Aurelio Lomi (29 February 1556 – 1622) was an Italian painter of the late-Renaissance and early-Baroque periods, active mainly in his native town of Pisa, in the Grand Duchy of Tuscany.

==Biography==
The brother of the painters Orazio Gentileschi (who would be one of his pupils) and Baccio Lomi, he may have initially been trained by his father, Giovanni Battista Lomi, but soon he worked in Florence (1580–1590) under the painters Alessandro Allori and Lodovico Cardi (known as Cigoli). In Pisa, he painted a St. Jerome (1595) for the Duomo of Pisa, in addition to frescoes for San Frediano and Santo Stefano. He painted an altarpiece for Santa Apollonia.

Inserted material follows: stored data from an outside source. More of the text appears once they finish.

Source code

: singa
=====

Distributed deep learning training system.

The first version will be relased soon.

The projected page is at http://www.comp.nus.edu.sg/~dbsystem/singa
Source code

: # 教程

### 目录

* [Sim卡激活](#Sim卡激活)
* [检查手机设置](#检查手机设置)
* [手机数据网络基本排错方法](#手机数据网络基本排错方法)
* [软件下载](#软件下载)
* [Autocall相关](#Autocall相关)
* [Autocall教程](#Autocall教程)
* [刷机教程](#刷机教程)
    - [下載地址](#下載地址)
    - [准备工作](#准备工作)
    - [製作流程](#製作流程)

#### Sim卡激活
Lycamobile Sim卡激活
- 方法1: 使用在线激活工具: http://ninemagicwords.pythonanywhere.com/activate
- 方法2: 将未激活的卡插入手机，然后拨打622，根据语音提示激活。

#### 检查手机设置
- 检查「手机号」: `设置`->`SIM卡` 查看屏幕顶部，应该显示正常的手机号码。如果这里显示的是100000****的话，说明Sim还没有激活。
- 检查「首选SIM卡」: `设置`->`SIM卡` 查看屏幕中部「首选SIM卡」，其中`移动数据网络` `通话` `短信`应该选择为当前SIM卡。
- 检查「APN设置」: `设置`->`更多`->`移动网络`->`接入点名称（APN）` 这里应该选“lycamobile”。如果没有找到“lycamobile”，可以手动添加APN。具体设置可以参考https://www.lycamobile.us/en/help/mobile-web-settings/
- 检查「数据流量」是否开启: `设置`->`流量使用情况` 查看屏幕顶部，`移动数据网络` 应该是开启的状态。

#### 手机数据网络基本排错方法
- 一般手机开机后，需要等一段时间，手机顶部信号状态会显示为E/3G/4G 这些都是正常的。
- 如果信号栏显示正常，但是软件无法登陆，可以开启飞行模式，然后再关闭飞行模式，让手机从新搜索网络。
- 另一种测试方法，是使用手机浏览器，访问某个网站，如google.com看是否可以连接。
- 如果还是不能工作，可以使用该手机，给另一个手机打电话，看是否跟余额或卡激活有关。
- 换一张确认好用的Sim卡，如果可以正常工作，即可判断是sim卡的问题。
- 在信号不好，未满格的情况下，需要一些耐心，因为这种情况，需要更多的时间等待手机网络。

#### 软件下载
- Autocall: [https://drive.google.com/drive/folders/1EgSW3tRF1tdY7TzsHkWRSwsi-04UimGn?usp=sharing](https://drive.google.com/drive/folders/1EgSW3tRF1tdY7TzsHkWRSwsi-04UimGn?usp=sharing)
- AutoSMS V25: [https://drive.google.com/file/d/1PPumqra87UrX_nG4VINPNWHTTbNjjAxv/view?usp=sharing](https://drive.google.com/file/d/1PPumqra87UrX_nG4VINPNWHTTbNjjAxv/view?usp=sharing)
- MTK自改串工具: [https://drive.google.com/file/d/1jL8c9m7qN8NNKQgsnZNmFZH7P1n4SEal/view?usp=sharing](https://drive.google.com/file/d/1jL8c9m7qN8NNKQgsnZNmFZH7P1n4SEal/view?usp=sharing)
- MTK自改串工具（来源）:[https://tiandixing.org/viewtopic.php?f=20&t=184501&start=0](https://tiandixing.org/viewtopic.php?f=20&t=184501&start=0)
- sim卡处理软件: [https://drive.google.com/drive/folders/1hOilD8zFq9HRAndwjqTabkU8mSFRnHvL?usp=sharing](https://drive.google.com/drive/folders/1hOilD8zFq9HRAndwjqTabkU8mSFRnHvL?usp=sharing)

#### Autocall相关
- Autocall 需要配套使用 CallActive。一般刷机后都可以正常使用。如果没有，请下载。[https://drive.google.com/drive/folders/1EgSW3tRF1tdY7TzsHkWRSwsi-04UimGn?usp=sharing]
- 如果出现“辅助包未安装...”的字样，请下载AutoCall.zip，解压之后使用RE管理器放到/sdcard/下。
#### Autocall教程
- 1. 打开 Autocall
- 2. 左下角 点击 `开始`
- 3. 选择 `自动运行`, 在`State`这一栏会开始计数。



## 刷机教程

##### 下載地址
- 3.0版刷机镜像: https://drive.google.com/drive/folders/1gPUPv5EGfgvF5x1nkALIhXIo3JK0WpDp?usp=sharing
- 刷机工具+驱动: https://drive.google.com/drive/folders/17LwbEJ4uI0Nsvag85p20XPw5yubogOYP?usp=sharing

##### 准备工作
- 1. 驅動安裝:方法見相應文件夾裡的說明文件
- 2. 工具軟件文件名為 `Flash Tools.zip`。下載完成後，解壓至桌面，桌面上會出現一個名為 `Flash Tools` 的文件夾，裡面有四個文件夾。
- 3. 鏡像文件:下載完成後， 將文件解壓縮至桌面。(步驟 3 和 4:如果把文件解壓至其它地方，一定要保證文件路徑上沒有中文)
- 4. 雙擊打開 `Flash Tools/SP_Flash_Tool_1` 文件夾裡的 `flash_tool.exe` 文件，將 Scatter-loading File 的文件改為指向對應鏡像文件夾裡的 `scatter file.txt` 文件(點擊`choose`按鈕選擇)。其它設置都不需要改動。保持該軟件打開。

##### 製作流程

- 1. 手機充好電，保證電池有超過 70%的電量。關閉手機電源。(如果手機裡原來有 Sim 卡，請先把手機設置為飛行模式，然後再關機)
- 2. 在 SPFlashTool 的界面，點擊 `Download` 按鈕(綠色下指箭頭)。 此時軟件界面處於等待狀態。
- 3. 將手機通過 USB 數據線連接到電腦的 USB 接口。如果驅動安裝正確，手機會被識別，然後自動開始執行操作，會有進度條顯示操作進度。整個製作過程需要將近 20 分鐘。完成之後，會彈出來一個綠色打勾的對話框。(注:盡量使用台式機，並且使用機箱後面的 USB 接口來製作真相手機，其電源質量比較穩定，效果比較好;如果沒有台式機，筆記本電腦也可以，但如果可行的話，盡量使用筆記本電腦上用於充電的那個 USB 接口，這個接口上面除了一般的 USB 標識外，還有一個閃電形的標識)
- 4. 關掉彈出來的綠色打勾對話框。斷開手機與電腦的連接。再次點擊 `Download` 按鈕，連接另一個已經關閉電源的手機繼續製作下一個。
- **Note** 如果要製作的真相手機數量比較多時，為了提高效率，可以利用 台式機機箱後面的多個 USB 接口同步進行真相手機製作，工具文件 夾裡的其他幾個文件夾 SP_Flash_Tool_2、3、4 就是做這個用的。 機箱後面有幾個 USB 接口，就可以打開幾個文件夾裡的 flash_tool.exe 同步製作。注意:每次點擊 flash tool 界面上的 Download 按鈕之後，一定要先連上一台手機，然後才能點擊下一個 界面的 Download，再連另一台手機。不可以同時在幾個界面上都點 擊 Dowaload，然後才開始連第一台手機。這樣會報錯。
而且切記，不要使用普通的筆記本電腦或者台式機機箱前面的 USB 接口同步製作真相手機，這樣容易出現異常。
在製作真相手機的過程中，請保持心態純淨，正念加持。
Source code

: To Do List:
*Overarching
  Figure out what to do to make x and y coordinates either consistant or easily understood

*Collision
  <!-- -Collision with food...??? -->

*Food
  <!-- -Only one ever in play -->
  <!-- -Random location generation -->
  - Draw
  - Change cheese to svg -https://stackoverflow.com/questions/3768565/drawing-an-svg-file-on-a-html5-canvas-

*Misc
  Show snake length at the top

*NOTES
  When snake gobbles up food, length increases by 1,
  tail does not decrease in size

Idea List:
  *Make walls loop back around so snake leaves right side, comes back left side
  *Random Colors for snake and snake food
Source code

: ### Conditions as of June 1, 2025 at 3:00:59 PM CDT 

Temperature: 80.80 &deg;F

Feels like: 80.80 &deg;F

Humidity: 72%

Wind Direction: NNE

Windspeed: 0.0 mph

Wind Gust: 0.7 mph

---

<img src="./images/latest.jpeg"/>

He also worked in Rome and Genoa. He painted a St. Anthony of Padua for the church of San Francesco di Castelletto in Genoa, and a Resurrection of Christ and Last Judgement for Santa Maria Assunta in Carignano. In Rome, he painted frescoes in the Pinelli chapel of Chiesa Nuova, including Scenes from the Life of the Virgin and Birth of Jesus on the arches, and the Dormition, Coronation, and Funeral of the Madonna on the vault. The walls are frescoed with Rebecca and Eleazar and Yael and Sisera.

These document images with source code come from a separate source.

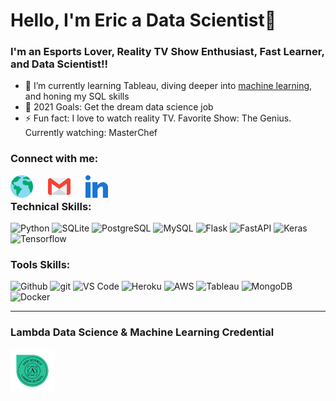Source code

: # Hello, I'm Eric a Data Scientist👋

### I'm an Esports Lover, Reality TV Show Enthusiast, Fast Learner, and Data Scientist!!

- 🌱 I’m currently learning Tableau, diving deeper into [machine learning](https://www.udemy.com/course/deployment-of-machine-learning-models/), and honing my SQL skills
- 🥅 2021 Goals: Get the dream data science job
- ⚡ Fun fact: I love to watch reality TV. Favorite Show: The Genius. Currently watching: MasterChef

### Connect with me:

[<img align="left" style="margin-right: 1.5rem" alt="Portfolio" width="36px" src="assets\globe.svg" />][website]

[<img align="left" style="margin-right: 1.5rem" alt="Gmail" width="36px" src="assets\gmail.svg" />][gmail]

[<img align="left" style="margin-right: 1.5rem" alt="LinkedIn" width="36px" src="assets\031-linkedin.svg" />][linkedin]

<br />

<!-- Skill Badges -->

### Technical Skills:

![Python](https://img.shields.io/badge/Python-2E3440?style=for-the-badge&logo=python)
![SQLite](https://img.shields.io/badge/SQLite-2E3440?style=for-the-badge&logo=sqlite)
![PostgreSQL](https://img.shields.io/badge/PostgreSQL-2E3440?style=for-the-badge&logo=postgresql)
![MySQL](https://img.shields.io/badge/mySQL-2E3440?style=for-the-badge&logo=mySQL)
![Flask](https://img.shields.io/badge/Flask-2E3440?style=for-the-badge&logo=flask)
![FastAPI](https://img.shields.io/badge/FastAPI-2E3440?style=for-the-badge&logo=FastAPI)
![Keras](https://img.shields.io/badge/Keras-2E3440?style=for-the-badge&logo=Keras)
![Tensorflow](https://img.shields.io/badge/Tensorflow-2E3440?style=for-the-badge&logo=Tensorflow)

### Tools Skills:

![Github](https://img.shields.io/badge/GitHub-2E3440?style=for-the-badge&logo=github)
![git](https://img.shields.io/badge/git-2E3440?style=for-the-badge&logo=git)
![VS Code](https://img.shields.io/badge/VS%20Code-2E3440?style=for-the-badge&logo=visual%20studio)
![Heroku](https://img.shields.io/badge/Heroku-2E3440?style=for-the-badge&logo=heroku)
![AWS](https://img.shields.io/badge/AWS-2E3440?style=for-the-badge&logo=amazon)
![Tableau](https://img.shields.io/badge/Tableau-2E3440?style=for-the-badge&logo=Tableau)
![MongoDB](https://img.shields.io/badge/MongoDB-2E3440?style=for-the-badge&logo=mongodb)
![Docker](https://img.shields.io/badge/docker-2E3440?style=for-the-badge&logo=docker)

---

[website]: https://ericyeonpark.github.io/
[gmail]: https://mail.google.com/mail/u/0/?fs=1&to=ericyeonpark@gmail.com&su=SUBJECT&body=BODY&tf=cm
[linkedin]: https://www.linkedin.com/in/ericyjpark/

### Lambda Data Science & Machine Learning Credential
<img align="left" style="margin-right: 1.5rem" alt="Lambda Data Science and Machine Learning Credential" width="70px" src="assets\data-science-machine-learning-lambda-cred.png"/>


<!-- **ericyeonpark/ericyeonpark** is a ✨ _special_ ✨ repository because its `README.md` (this file) appears on your GitHub profile.

Here are some ideas to get you started:

- 🔭 I’m currently working on ...
- 🌱 I’m currently learning ...
- 👯 I’m looking to collaborate on ...
- 🤔 I’m looking for help with ...
- 💬 Ask me about ...
- 📫 How to reach me: ...
- 😄 Pronouns: ...
- ⚡ Fun fact: ...
-->
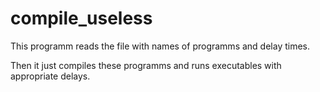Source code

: # compile_useless
This programm reads the file with names of programms and delay times. 

Then it just compiles these programms and runs executables with appropriate delays.

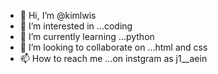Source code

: - 👋 Hi, I’m @kimlwis
- 👀 I’m interested in ...coding
- 🌱 I’m currently learning ...python
- 💞️ I’m looking to collaborate on ...html and css
- 📫 How to reach me ...on instgram as j1__aein

<!---
kimlwis/kimlwis is a ✨ special ✨ repository because its `README.md` (this file) appears on your GitHub profile.
You can click the Preview link to take a look at your changes.
--->

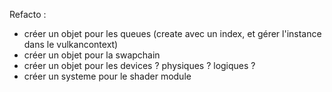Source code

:Refacto :
- créer un objet pour les queues (create avec un index, et gérer l'instance dans le vulkancontext)
- créer un objet pour la swapchain 
- créer un objet pour les devices ? physiques ? logiques ?
- créer un systeme pour le shader module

Besides his half-brother Orazio Gentileschi, his pupils included Orazio Riminaldi, Simone Balli, Domenico Fiasella, Pietro Gnocchi, and Augustin Montanari.

==Works==
- Saint Anthony of Padua, Church of San Francesco, Castelletto, Genoa
- Resurrection and Last Judgement, Santa Maria in Carignano, Genoa
- Birth of the Virgin, church of San Siro (Genoa).
- Deposition from the Cross

===Works in Pisa===
- Madonna and Angels, Palazzo Gambacorti.
- Saint Jerome (1595), Pisa Cathedral.
- Virtue, Church of San Michele in Borgo.
- Adoration by the Magi, Church of San Frediano.
- Glory of St. Thomas (1563) Church of Santa Caterina d'Alessandria.
- Madonna and Child behind Saint Joseph and Stephen (1593), Church of Santo Stefano dei Cavalieri.
- Madonna with saints Ranieri, Torpè, and Leonardo. San Ranierino.